Natural-language tasks run end-to-end through the multi-agent chat surfaced these; each fix has a matching unit test:

  1. Search discovers — the crawler reads. The agent initially summarized from SERP snippets instead of crawling the pages it found. Routing guidance (main_agent/system_prompt/prompts/routing.md) now tells it to crawl every URL whose full content would improve the answer, executing bounded fan-out without asking permission.
  2. Success alone is not enough — content-quality tripwires (thin-page, currency-loss) must gate the ladder, because a "successful" fetch can carry an empty shell or a lossy extraction. Tests: tests/unit/proprietary/web_crawler/test_connector.py.
  3. Full datasets become files, not chat. LLMs are bad data pipes: transcribing a 486-row roster through the model loses rows and burns tokens. export_run converts the stored run to CSV in code and saves it to the workspace KB. Tests: tests/unit/capabilities/test_run_truncation.py.
  4. Truncation needs an escape hatch the model will actually use. Large items defeated line-based paging until read_run grew char_offset and search_run grew match excerpts; subagent prompts explicitly list the readers and forbid re-running tools to "see more".

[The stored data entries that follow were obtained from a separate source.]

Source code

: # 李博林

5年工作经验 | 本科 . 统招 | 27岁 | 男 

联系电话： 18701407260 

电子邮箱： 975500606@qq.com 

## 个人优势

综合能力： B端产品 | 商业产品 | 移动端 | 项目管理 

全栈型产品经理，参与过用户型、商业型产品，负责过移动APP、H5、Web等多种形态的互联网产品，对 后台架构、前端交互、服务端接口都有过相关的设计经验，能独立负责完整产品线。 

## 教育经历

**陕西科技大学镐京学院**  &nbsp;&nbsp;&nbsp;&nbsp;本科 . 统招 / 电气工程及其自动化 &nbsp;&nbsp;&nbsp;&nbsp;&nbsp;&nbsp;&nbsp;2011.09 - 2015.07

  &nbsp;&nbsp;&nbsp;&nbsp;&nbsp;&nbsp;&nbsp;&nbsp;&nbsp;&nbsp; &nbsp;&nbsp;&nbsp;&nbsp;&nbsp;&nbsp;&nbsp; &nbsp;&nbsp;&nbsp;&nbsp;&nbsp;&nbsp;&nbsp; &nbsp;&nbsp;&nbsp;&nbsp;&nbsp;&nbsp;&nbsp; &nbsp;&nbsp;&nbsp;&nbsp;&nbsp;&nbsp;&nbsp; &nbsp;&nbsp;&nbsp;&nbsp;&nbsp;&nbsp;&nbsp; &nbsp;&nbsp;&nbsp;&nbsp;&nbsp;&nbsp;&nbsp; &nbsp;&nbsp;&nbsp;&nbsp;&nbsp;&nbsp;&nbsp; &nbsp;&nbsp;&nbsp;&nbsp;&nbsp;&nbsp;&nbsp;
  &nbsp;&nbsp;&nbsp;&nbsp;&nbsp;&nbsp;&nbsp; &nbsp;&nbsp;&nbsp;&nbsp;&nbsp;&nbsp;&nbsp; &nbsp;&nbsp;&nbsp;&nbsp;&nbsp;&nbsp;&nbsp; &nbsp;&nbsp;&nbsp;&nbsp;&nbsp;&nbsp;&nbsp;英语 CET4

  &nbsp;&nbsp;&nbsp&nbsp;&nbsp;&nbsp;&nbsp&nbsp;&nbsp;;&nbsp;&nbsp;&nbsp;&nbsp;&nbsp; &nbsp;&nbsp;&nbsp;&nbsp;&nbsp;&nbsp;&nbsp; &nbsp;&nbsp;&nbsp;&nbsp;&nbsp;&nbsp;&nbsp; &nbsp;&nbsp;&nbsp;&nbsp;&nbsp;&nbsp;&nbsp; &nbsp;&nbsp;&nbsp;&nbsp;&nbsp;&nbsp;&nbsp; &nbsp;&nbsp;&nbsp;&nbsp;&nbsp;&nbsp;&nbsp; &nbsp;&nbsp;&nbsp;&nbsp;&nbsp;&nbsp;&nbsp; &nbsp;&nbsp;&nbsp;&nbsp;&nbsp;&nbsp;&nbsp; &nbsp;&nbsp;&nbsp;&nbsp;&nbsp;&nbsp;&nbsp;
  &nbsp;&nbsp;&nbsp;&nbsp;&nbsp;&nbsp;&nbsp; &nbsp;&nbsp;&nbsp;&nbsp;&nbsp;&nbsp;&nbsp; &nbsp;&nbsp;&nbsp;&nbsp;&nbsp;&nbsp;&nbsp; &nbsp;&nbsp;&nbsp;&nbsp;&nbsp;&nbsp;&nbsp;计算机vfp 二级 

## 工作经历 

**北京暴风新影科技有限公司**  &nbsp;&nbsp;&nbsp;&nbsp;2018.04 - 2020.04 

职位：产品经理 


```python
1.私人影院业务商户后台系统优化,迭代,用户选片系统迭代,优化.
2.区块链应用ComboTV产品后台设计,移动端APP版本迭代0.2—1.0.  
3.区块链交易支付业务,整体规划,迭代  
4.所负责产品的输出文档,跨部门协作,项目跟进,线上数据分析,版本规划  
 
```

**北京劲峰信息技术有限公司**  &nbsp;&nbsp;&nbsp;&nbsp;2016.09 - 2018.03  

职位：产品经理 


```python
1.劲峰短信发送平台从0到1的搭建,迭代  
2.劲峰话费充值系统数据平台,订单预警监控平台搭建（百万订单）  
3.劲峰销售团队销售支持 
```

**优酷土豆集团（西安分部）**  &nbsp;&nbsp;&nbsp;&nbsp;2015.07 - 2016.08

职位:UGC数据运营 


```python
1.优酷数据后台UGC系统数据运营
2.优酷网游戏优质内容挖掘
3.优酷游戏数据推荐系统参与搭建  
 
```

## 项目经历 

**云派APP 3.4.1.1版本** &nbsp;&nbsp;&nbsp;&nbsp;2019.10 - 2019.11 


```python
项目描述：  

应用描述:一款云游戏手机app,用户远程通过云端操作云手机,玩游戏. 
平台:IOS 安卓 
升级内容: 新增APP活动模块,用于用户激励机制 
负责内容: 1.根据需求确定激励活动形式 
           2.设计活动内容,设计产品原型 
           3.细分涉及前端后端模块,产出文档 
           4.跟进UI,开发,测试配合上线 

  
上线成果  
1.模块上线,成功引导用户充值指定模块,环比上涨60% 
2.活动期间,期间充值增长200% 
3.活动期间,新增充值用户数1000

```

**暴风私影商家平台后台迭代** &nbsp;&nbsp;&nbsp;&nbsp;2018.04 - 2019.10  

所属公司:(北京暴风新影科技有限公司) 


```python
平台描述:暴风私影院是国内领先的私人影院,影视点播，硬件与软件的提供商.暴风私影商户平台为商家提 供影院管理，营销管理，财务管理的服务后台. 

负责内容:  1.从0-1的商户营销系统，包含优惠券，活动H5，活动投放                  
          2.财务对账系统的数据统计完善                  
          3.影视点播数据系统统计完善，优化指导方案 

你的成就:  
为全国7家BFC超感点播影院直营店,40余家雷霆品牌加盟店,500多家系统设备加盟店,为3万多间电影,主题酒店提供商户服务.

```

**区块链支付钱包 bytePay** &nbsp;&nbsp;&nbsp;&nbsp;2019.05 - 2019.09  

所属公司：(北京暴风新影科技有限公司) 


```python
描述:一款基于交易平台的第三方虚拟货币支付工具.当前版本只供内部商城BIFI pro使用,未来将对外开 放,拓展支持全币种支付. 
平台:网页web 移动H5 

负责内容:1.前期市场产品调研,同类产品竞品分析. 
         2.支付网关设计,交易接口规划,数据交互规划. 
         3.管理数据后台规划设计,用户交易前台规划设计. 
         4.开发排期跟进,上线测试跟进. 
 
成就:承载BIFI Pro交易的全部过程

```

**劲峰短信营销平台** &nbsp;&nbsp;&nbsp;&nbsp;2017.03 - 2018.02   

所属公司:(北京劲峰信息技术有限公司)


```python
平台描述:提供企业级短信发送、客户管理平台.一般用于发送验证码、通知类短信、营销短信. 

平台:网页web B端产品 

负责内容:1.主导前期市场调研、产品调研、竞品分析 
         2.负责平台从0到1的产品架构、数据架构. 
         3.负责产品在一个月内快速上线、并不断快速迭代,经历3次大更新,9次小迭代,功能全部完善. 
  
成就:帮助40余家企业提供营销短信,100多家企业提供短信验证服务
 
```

  5. Shared budgets starve precise queries. In the Reddit scraper, one noisy search consumed the whole maxItems cap before precise phrasings returned; the fix fair-shares the budget across concurrent searches and de-dupes across them (tests/unit/platforms/reddit/test_search_budget.py). The same failure shape applies to any multi-query fan-out with a shared collector cap.
  6. Subagents must not hand back work they can do. The universal output contract (subagents/shared/snippets/output_contract_base.md) now requires: if next_step is a call to one of the subagent's own tools (paging a run, re-running with better parameters), execute it instead of returning partial.
  7. Sizing caps to the ask. When a task requests N items, tool caps (max_items, findings limits in output contracts) must be set above N or the task is unwinnable by construction; prompts now say so.